By then some news was seeping out. Others announced they were expecting too. There was the Hoveys' first baby, the Davitts who had their third son, and Max and Amber Bailey whose son Noah was born in March.
A month earlier, former volunteer firefighter Sonja Huntsman and her husband, Wood River Fire & Rescue Lt. Mike Huntsman, had twins, Alyssa and Hank.
"I had an amazing pregnancy," Sonja said. "Most of us did prenatal yoga together so we saw each other a lot. What I didn't do was come to Ketchum during the fire. I kept trying to get way from the smoke. It was funny, all these kids. Nine babies from the fire department will be in school together. When they talk about what parents do they'll say, 'My dad's a fireman,' 'Well, my dad's a fireman.' Then the Elles' kid will say, 'Mine's the fire chief.'"

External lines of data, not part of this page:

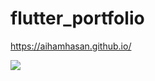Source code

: # flutter_portfolio

https://aihamhasan.github.io/

<img src="https://imgur.com/a/AuTbBQh.png" />


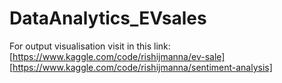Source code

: # DataAnalytics_EVsales

For output visualisation visit in this link:
[https://www.kaggle.com/code/rishijmanna/ev-sale]
[https://www.kaggle.com/code/rishijmanna/sentiment-analysis]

Ketchum Fire Chief Mike Elle was under tremendous pressure during the fire. His wife, Amy, a certified public accountant, was expecting, but no one knew.
"It was quite the time," Elle said. "I think it was something in the air. It was pretty amazing to hear, 'They're pregnant, and they're pregnant, and they're having twins and so are they.' Oh my. It was that time for a lot of couples. It just happened to fall at a time when a lot of stuff was going on. We somehow worked out a schedule for everyone. I think 13 public safety babies were born in the last seven months, including law enforcement."

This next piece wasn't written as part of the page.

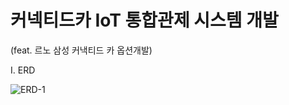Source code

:# 커넥티드카 IoT 통합관제 시스템 개발

(feat. 르노 삼성 커낵티드 카 옵션개발)



I. ERD

![ERD-1](https://user-images.githubusercontent.com/50862254/66294831-e31e0280-e924-11e9-8bf6-a84920729e30.PNG)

Rory Elle was born April 4, with 11 days left in tax season, not something the couple had planned. Mike took three months of paternity leave, but Amy was in her busiest season.
"All that meant was I didn't put on my uniform or drive to the office," he said. "I worked at home and worked on things like fire code, and went to meetings. The job didn't go away. Amy went back to work two days after getting out of hospital. She's amazing for putting up with me and having a baby during tax season. We were really hoping the baby would be late but she came on her due date."
Owen Tuohy, now six and a half months, was born in March. His parents, Jennifer and Brian, are both Wood River volunteer firefighters.
"Each announcement was a surprise to us," Jennifer said. "They all came in pretty quick succession. It was a lot of fun and very exciting that it happened in the same period. It's been a nice bonding experience for us.
"My first shift was the day Castle Rock blew up on that Sunday. I was eight weeks at that point. I had to tell my shift leader I couldn't do anything. I spent all day at the station answering phone calls from worried people. I helped with staging at one point but everyone knew by then, so I was able to help without putting myself at risk. It was quite frustrating to not be able to do more. Ultimately everyone was blessed by having happy and safe births."
The only full-time firefighter couple is Rachel and Seth Martin, who are both on the Ketchum Fire Department. Their son Grayson was born in April.
"I didn't tell anyone, so during the fire I just worked in the stations," Rachel said. "The funny thing was the only baby in the fire department was Miles and Tory Canfield's at that point. We have a good group. Summer Bauer and I and Seth are friends from high school. We all graduated from Wood River High School in 1993."
Though they have worked on getting together outside of work, it's not easy.
"We've only gotten together really once at a barbecue at the Bauers'," Sonja Huntsman said. "It was a blast."
However, this summer some of the parents took their babies to swim at the Y once a month and they met weekly at Jimmie's Garden in Hailey.
"The schedule for us is different than any other working parents because we have 24-hour shifts," Rachel said. "Our husbands do the same thing, so we really know where the other is coming from. Rich (Bauer) and Seth do ski patrol in winter and are paramedics, in addition to fire department. I'm back on full time now and Seth is on paternity leave until Oct. 1."
Summer agreed. "There's something special about being on, or in my case being married to someone on, the fire department. It's a unique environment. It's family-like."